(Stored data)

◆ ◆ ◆ ◆ ◆ ◆ ◆

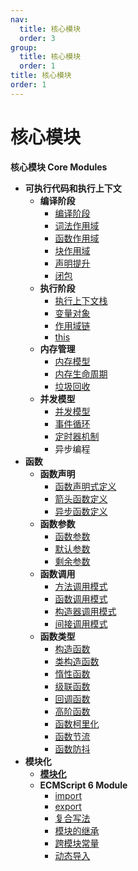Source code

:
 ```yaml
---
nav:
  title: 核心模块
  order: 3
group:
  title: 核心模块
  order: 1
title: 核心模块
order: 1
---
```


# 核心模块

**核心模块 Core Modules**

- **可执行代码和执行上下文**
  - **编译阶段**
    - [编译阶段](/core-modules/executable-code-and-execution-contexts/compilation/compilation)
    - [词法作用域](/core-modules/executable-code-and-execution-contexts/compilation/lexical-scope)
    - [函数作用域](/core-modules/executable-code-and-execution-contexts/compilation/function-as-scopes)
    - [块作用域](/core-modules/executable-code-and-execution-contexts/compilation/blocks-as-scopes)
    - [声明提升](/core-modules/executable-code-and-execution-contexts/compilation/hoisting)
    - [闭包](/core-modules/executable-code-and-execution-contexts/compilation/closures)
  - **执行阶段**
    - [执行上下文栈](/core-modules/executable-code-and-execution-contexts/execution/execution-context-stack)
    - [变量对象](/core-modules/executable-code-and-execution-contexts/execution/variable-object)
    - [作用域链](/core-modules/executable-code-and-execution-contexts/execution/scope-chain)
    - [this](/core-modules/executable-code-and-execution-contexts/execution/this)
  - **内存管理**
    - [内存模型](/core-modules/executable-code-and-execution-contexts/memory-management/memory-model)
    - [内存生命周期](/core-modules/executable-code-and-execution-contexts/memory-management/memory-life-cycle)
    - [垃圾回收](/core-modules/executable-code-and-execution-contexts/memory-management/garbage-collection)
  - **并发模型**
    - [并发模型](/core-modules/executable-code-and-execution-contexts/concurrency-model/concurrency-model)
    - [事件循环](/core-modules/executable-code-and-execution-contexts/concurrency-model/event-loop)
    - [定时器机制](/core-modules/executable-code-and-execution-contexts/concurrency-model/timers-mechanism)
    - 异步编程
- **函数**
  - **函数声明**
    - [函数声明式定义](/core-modules/ecmascript-function-objects/function-declarations/function-definitions)
    - [箭头函数定义](/core-modules/ecmascript-function-objects/function-declarations/arrow-function-definitions)
    - [异步函数定义](/core-modules/ecmascript-function-objects/function-declarations/async-function-definitions)
  - **函数参数**
    - [函数参数](/core-modules/ecmascript-function-objects/function-arguments/function-parameters)
    - [默认参数](/core-modules/ecmascript-function-objects/function-arguments/default-parameters)
    - [剩余参数](/core-modules/ecmascript-function-objects/function-arguments/rest-parameters)
  - **函数调用**
    - [方法调用模式](/core-modules/ecmascript-function-objects/function-calls/method-invocation-pattern)
    - [函数调用模式](/core-modules/ecmascript-function-objects/function-calls/function-invocation-pattern)
    - [构造器调用模式](/core-modules/ecmascript-function-objects/function-calls/constructor-invocation-pattern)
    - [间接调用模式](/core-modules/ecmascript-function-objects/function-calls/apply-invocation-pattern)
  - **函数类型**
    - [构造函数](/core-modules/ecmascript-function-objects/function-types/structure-function)
    - [类构造函数](/core-modules/ecmascript-function-objects/function-types/class-structure-function)
    - [惰性函数](/core-modules/ecmascript-function-objects/function-types/lazy-function)
    - [级联函数](/core-modules/ecmascript-function-objects/function-types/cascade-function)
    - [回调函数](/core-modules/ecmascript-function-objects/function-types/callback-function)
    - [高阶函数](/core-modules/ecmascript-function-objects/function-types/hight-order-function)
    - [函数柯里化](/core-modules/ecmascript-function-objects/function-types/function-currying)
    - [函数节流](/core-modules/ecmascript-function-objects/function-types/throttle)
    - [函数防抖](/core-modules/ecmascript-function-objects/function-types/debounce)
- **模块化**
  - [**模块化**](/core-modules/modularization/modularization)
  - **ECMScript 6 Module**
    - [import](/core-modules/modularization/ecmascript6-module/import)
    - [export](/core-modules/modularization/ecmascript6-module/export)
    - [复合写法](/core-modules/modularization/ecmascript6-module/compound)
    - [模块的继承](/core-modules/modularization/ecmascript6-module/module-inheritance)
    - [跨模块常量](/core-modules/modularization/ecmascript6-module/cross-module-constant)
    - [动态导入](/core-modules/modularization/ecmascript6-module/dynamic-import)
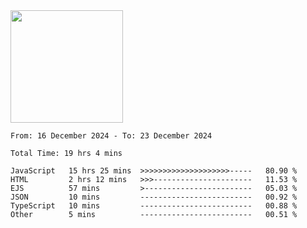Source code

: <img height="180em" src="https://github-readme-stats-eight-theta.vercel.app/api?username=bkundev&show_icons=true&theme=radical&include_all_commits=true&count_private=true"/>
<!--START_SECTION:waka-->

```all_time
From: 16 December 2024 - To: 23 December 2024

Total Time: 19 hrs 4 mins

JavaScript   15 hrs 25 mins  >>>>>>>>>>>>>>>>>>>>-----   80.90 %
HTML         2 hrs 12 mins   >>>----------------------   11.53 %
EJS          57 mins         >------------------------   05.03 %
JSON         10 mins         -------------------------   00.92 %
TypeScript   10 mins         -------------------------   00.88 %
Other        5 mins          -------------------------   00.51 %
```

<!--END_SECTION:waka-->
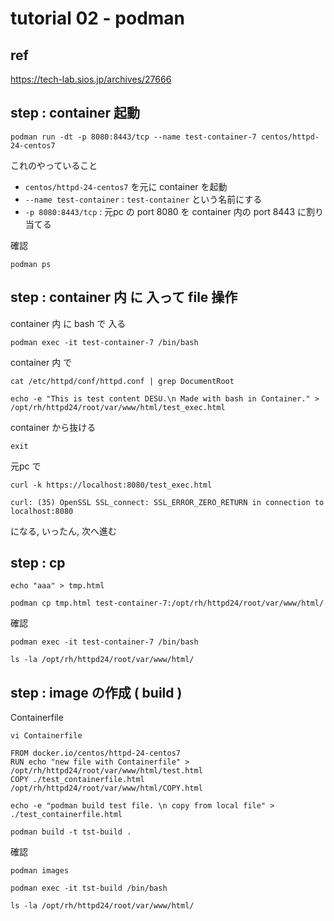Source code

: 
# tutorial 02  -  podman


## ref

https://tech-lab.sios.jp/archives/27666


## step : container 起動

```
podman run -dt -p 8080:8443/tcp --name test-container-7 centos/httpd-24-centos7
```

これのやっていること

- `centos/httpd-24-centos7` を元に container を起動
- `--name test-container` : `test-container` という名前にする
- `-p 8080:8443/tcp` : 元pc の port 8080 を container 内の port 8443 に割り当てる

確認

```
podman ps
```


## step : container 内 に 入って file 操作

container 内 に bash で 入る

```
podman exec -it test-container-7 /bin/bash
```

container 内 で

```
cat /etc/httpd/conf/httpd.conf | grep DocumentRoot
```

```
echo -e "This is test content DESU.\n Made with bash in Container." > /opt/rh/httpd24/root/var/www/html/test_exec.html
```

container から抜ける

```
exit
```

元pc で

```
curl -k https://localhost:8080/test_exec.html
```

```
curl: (35) OpenSSL SSL_connect: SSL_ERROR_ZERO_RETURN in connection to localhost:8080
```

になる, いったん, 次へ進む



## step : cp

```
echo "aaa" > tmp.html
```

```
podman cp tmp.html test-container-7:/opt/rh/httpd24/root/var/www/html/
```


確認

```
podman exec -it test-container-7 /bin/bash
```

```
ls -la /opt/rh/httpd24/root/var/www/html/
```


## step : image の作成 ( build )

Containerfile

```
vi Containerfile
```

```
FROM docker.io/centos/httpd-24-centos7
RUN echo "new file with Containerfile" > /opt/rh/httpd24/root/var/www/html/test.html
COPY ./test_containerfile.html /opt/rh/httpd24/root/var/www/html/COPY.html
```

```
echo -e "podman build test file. \n copy from local file" > ./test_containerfile.html
```

```
podman build -t tst-build .
```

確認

```
podman images
```

```
podman exec -it tst-build /bin/bash
```

```
ls -la /opt/rh/httpd24/root/var/www/html/
```


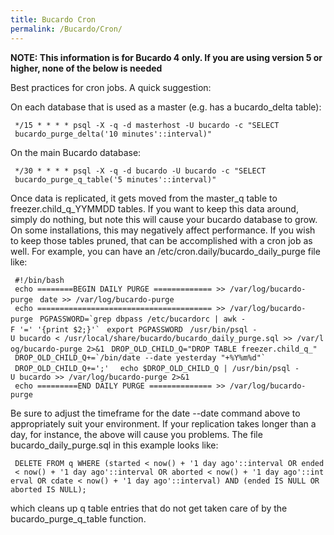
 ```yaml
---
title: Bucardo Cron
permalink: /Bucardo/Cron/
---
```


**NOTE: This information is for Bucardo 4 only. If you are using version 5 or higher, none of the below is needed**

Best practices for cron jobs. A quick suggestion:

On each database that is used as a master (e.g. has a bucardo_delta table):

` */15 * * * * psql -X -q -d masterhost -U bucardo -c "SELECT`
` bucardo_purge_delta('10 minutes'::interval)"`

On the main Bucardo database:

` */30 * * * * psql -X -q -d bucardo -U bucardo -c "SELECT`
` bucardo_purge_q_table('5 minutes'::interval)"`

Once data is replicated, it gets moved from the master_q table to freezer.child_q_YYMMDD tables. If you want to keep this data around, simply do nothing, but note this will cause your bucardo database to grow. On some installations, this may negatively affect performance. If you wish to keep those tables pruned, that can be accomplished with a cron job as well. For example, you can have an /etc/cron.daily/bucardo_daily_purge file like:

` #!/bin/bash`
` echo ========BEGIN DAILY PURGE ============= >> /var/log/bucardo-purge`
` date >> /var/log/bucardo-purge`
` echo ======================================= >> /var/log/bucardo-purge`
``  PGPASSWORD=`grep dbpass /etc/bucardorc | awk -F '=' '{print $2;}'` ``
` export PGPASSWORD`
` /usr/bin/psql -U bucardo < /usr/local/share/bucardo/bucardo_daily_purge.sql >> /var/log/bucardo-purge 2>&1`
` DROP_OLD_CHILD_Q="DROP TABLE freezer.child_q_"`
``  DROP_OLD_CHILD_Q+=`/bin/date --date yesterday "+%Y%m%d"` ``
` DROP_OLD_CHILD_Q+=';' `
` echo $DROP_OLD_CHILD_Q | /usr/bin/psql -U bucardo >> /var/log/bucardo-purge 2>&1  `
` echo =========END DAILY PURGE ============== >> /var/log/bucardo-purge`

Be sure to adjust the timeframe for the date --date command above to appropriately suit your environment. If your replication takes longer than a day, for instance, the above will cause you problems. The file bucardo_daily_purge.sql in this example looks like:

` DELETE FROM q WHERE (started < now() + '1 day ago'::interval OR ended < now() + '1 day ago'::interval OR aborted < now() + '1 day ago'::interval OR cdate < now() + '1 day ago'::interval) AND (ended IS NULL OR aborted IS NULL);`

which cleans up q table entries that do not get taken care of by the bucardo_purge_q_table function.
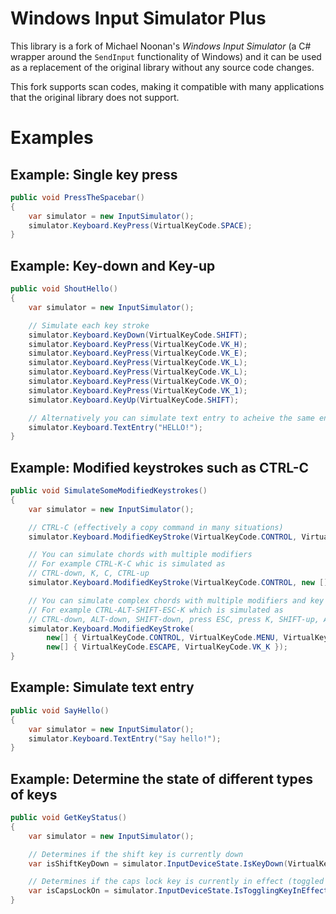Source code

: # Windows Input Simulator Plus
This library is a fork of Michael Noonan's *Windows Input Simulator* (a C# wrapper around the `SendInput` functionality of Windows) and it can be used as a replacement of the original library without any source code changes.

This fork supports scan codes, making it compatible with many applications that the original library does not support.

# Examples

## Example: Single key press
```csharp
public void PressTheSpacebar()
{
    var simulator = new InputSimulator();
    simulator.Keyboard.KeyPress(VirtualKeyCode.SPACE);
}
```

## Example: Key-down and Key-up
```csharp
public void ShoutHello()
{
    var simulator = new InputSimulator();

    // Simulate each key stroke
    simulator.Keyboard.KeyDown(VirtualKeyCode.SHIFT);
    simulator.Keyboard.KeyPress(VirtualKeyCode.VK_H);
    simulator.Keyboard.KeyPress(VirtualKeyCode.VK_E);
    simulator.Keyboard.KeyPress(VirtualKeyCode.VK_L);
    simulator.Keyboard.KeyPress(VirtualKeyCode.VK_L);
    simulator.Keyboard.KeyPress(VirtualKeyCode.VK_O);
    simulator.Keyboard.KeyPress(VirtualKeyCode.VK_1);
    simulator.Keyboard.KeyUp(VirtualKeyCode.SHIFT);

    // Alternatively you can simulate text entry to acheive the same end result
    simulator.Keyboard.TextEntry("HELLO!");
}
```

## Example: Modified keystrokes such as CTRL-C
```csharp
public void SimulateSomeModifiedKeystrokes()
{
    var simulator = new InputSimulator();

    // CTRL-C (effectively a copy command in many situations)
    simulator.Keyboard.ModifiedKeyStroke(VirtualKeyCode.CONTROL, VirtualKeyCode.VK_C);

    // You can simulate chords with multiple modifiers
    // For example CTRL-K-C whic is simulated as
    // CTRL-down, K, C, CTRL-up
    simulator.Keyboard.ModifiedKeyStroke(VirtualKeyCode.CONTROL, new [] {VirtualKeyCode.VK_K, VirtualKeyCode.VK_C});

    // You can simulate complex chords with multiple modifiers and key presses
    // For example CTRL-ALT-SHIFT-ESC-K which is simulated as
    // CTRL-down, ALT-down, SHIFT-down, press ESC, press K, SHIFT-up, ALT-up, CTRL-up
    simulator.Keyboard.ModifiedKeyStroke(
        new[] { VirtualKeyCode.CONTROL, VirtualKeyCode.MENU, VirtualKeyCode.SHIFT },
        new[] { VirtualKeyCode.ESCAPE, VirtualKeyCode.VK_K });
}
```

## Example: Simulate text entry
```csharp
public void SayHello()
{
    var simulator = new InputSimulator();
    simulator.Keyboard.TextEntry("Say hello!");
}
```

## Example: Determine the state of different types of keys
```csharp
public void GetKeyStatus()
{
    var simulator = new InputSimulator();

    // Determines if the shift key is currently down
    var isShiftKeyDown = simulator.InputDeviceState.IsKeyDown(VirtualKeyCode.SHIFT);

    // Determines if the caps lock key is currently in effect (toggled on)
    var isCapsLockOn = simulator.InputDeviceState.IsTogglingKeyInEffect(VirtualKeyCode.CAPITAL);
}
```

◆ ◆ ◆ ◆ ◆ ◆ ◆

**Instructions for the task:** Begin at the first line of the entries and end at the line containing "- [词法作用域](/cor": write out each line exactly, skipping pictures.

**Reply to the exercise:**
Source code

:
 ```yaml
---
nav:
  title: 核心模块
  order: 3
group:
  title: 核心模块
  order: 1
title: 核心模块
order: 1
---
```


# 核心模块

**核心模块 Core Modules**

- **可执行代码和执行上下文**
  - **编译阶段**
    - [编译阶段](/core-modules/executable-code-and-execution-contexts/compilation/compilation)
    - [词法作用域](/core-modules/executable-code-and-execution-contexts/compilation/lexical-scope)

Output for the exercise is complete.